Онлайн чтение книги Старинные Чешские Сказания
О ЯНЕ КОЗИНЕ


Важнейшую дорогу, ведущую от Домажлиц через Шумавский дремучий лес в Немецкую землю, с незапамятных времен охраняли ходы – народ мужественный, закаленный и бесстрашный. Расположенные в долинах и по склонам гор деревни их Льгота, Поциновицы, Кдчев, Медаков, Тлумачов Страж, Уезд, Драженов, Постршеков, Ходов и поныне существующее местечко Кленч, некогда находившиеся на самом краю королевских пограничных лесов, тянулись полосой примерно на шесть миль вдоль границы и стояли у важнейших троп и горных перевалов.

Ходы, старинная чешская пограничная стража, ходили вдоль рубежа и следили, чтобы соседи-немцы не нарушали чешских границ, не рубили самовольно чешский лес, не охотились в нем и не чинили самоуправства. Во время вражеских нападений защищали они тропы и дороги, перекапывали их рвами, строили, на них бревенчатые укрепления, делали засеки и принимали участие во всех стычках и схватках, которые когда-либо происходили в том крае и окрестностях.

Верным другом их был чекан[52]Чекан — здесь: холодное оружие, стержень с топориком и молоточком на конце., а в более поздние времена- длинные и короткие ружья; надежными помощниками – большие и сильные псы. Оружие они носили всегда, даже в ту пору, когда остальным жителям Чешского королевства это запрещалось.

Когда чешский король проезжал через край ходов, встречали они его в полном вооружении, под своим знаменем; было оно белого цвета, с изображением песьей головы. Поднеся королю, по старинному обычаю, бочонок меду, провожали его ходы, как почетная стража, через горы на другую сторону границы.
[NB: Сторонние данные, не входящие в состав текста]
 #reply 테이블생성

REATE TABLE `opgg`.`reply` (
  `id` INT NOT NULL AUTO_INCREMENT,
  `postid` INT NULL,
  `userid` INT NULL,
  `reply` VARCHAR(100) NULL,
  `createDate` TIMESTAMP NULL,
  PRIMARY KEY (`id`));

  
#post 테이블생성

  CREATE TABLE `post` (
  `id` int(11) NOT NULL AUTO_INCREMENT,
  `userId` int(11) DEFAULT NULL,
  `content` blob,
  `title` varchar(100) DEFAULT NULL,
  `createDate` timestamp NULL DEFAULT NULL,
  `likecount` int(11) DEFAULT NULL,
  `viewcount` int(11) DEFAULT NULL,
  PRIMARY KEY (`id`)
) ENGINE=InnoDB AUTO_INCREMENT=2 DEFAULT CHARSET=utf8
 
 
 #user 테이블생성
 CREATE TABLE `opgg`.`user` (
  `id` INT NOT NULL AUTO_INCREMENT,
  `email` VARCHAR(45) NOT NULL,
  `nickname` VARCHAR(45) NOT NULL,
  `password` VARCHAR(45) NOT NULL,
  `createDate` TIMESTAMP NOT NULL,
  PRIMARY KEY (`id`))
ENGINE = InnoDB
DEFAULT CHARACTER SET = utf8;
За свою трудную и нередко опасную службу пользовались ходы особыми привилегиями и правами. Издавна были они свободны и, кроме короля, не знали другого господина. Барщины и других крепостных повинностей не несли; лесами, которые они охраняли, пользовались свободно и беспрепятственно охотились в них.
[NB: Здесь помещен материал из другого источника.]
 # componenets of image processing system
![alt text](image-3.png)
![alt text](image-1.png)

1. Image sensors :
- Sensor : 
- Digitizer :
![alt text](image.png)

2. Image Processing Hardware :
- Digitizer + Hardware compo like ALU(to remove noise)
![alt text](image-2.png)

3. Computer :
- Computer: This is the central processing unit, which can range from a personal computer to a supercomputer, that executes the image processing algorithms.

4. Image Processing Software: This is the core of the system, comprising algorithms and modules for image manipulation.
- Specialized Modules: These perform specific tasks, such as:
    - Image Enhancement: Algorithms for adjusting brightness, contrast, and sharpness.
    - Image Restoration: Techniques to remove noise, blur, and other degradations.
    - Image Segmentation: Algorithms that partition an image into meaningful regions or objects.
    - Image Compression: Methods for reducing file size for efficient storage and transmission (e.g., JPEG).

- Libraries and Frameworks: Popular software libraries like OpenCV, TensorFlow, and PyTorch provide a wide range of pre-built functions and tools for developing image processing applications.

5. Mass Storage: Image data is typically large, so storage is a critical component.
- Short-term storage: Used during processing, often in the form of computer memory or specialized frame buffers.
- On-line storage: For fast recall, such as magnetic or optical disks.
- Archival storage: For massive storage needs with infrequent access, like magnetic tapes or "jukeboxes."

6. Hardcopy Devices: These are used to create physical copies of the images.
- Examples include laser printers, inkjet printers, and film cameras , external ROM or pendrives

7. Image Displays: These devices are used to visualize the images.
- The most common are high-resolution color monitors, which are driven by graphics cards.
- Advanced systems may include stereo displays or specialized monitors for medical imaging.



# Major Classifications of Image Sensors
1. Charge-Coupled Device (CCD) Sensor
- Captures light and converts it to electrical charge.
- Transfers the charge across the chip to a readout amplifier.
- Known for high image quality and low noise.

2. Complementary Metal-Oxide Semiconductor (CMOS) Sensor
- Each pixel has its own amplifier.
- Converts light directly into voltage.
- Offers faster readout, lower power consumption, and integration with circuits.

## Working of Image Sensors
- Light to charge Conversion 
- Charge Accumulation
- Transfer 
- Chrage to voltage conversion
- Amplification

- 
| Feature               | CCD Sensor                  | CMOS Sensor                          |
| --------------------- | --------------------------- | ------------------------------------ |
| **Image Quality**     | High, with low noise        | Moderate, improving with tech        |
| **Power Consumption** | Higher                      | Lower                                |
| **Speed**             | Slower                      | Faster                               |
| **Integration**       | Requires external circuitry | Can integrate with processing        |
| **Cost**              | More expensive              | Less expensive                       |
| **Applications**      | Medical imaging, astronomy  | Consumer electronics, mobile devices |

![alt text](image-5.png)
В Домажлицах, в замке, был у них свой суд. Во главе того суда стоял ходский староста, назначаемый королем. В Домажлицком замке хранили они свое знамя, печать и грамоты, пожалованные им королями.

В последний раз несли ходы сторожевую службу в роковом для Чехии 1620 году, когда заградили они баварскую границу засеками в самых важных местах. В последний раз перекликалась тогда в дремучих Шумавских лесах ходская стража, в последний раз развевалось над головами чешских пограничников украшенное песьей головой, обведенное черной каймой белое знамя.
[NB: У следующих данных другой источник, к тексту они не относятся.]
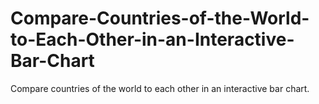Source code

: # Compare-Countries-of-the-World-to-Each-Other-in-an-Interactive-Bar-Chart
Compare countries of the world to each other in an interactive bar chart.
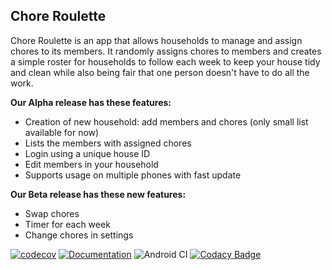 ## **Chore Roulette**

Chore Roulette is an app that allows households to manage and assign chores to its members. It randomly assigns chores to members and creates a simple roster for households to follow each week to keep your house tidy and clean while also being fair that one person doesn't have to do all the work.

 **Our Alpha release has these features:**
 * Creation of new household: add members and chores (only small list available for now)
 * Lists the members with assigned chores
 * Login using a unique house ID
 * Edit members in your household
 * Supports usage on multiple phones with fast update
 
**Our Beta release has these new features:**
 * Swap chores
 * Timer for each week
 * Change chores in settings

[![codecov](https://codecov.io/gh/hookleon/ChoreRoulette/branch/master/graph/badge.svg)](https://codecov.io/gh/hookleon/ChoreRoulette)
[![Documentation](https://codedocs.xyz/hookleon/ChoreApp.svg)](https://codedocs.xyz/hookleon/ChoreApp/)
![Android CI](https://github.com/hookleon/ChoreRoulette/workflows/Android%20CI/badge.svg?branch=Leon&event=push)
[![Codacy Badge](https://app.codacy.com/project/badge/Grade/20842fab889d4bd48d0d7c0cf8dba96e)](https://www.codacy.com/manual/hookleon/ChoreRoulette?utm_source=github.com&amp;utm_medium=referral&amp;utm_content=hookleon/ChoreRoulette&amp;utm_campaign=Badge_Grade)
Грянула Белогорская битва.

Всенародное бедствие докатилось и до далекого горного Ходского края. На четырнадцатый день после казней на Староградской площади[53]В результате поражения под Белой горой (см. вступительную статью) 21 июня 1621 года были казнены в Праге 27 руководителей восстания против короля Фердинанда Габсбурга. императорский наместник Карл фон Лихтенштейн отдал ходов под власть барона Вольфа Вильгельма Ламмингера фон Альбенрейта, который был одним из императорских уполномоченных в страшной трагедии 21 июня 1621 года.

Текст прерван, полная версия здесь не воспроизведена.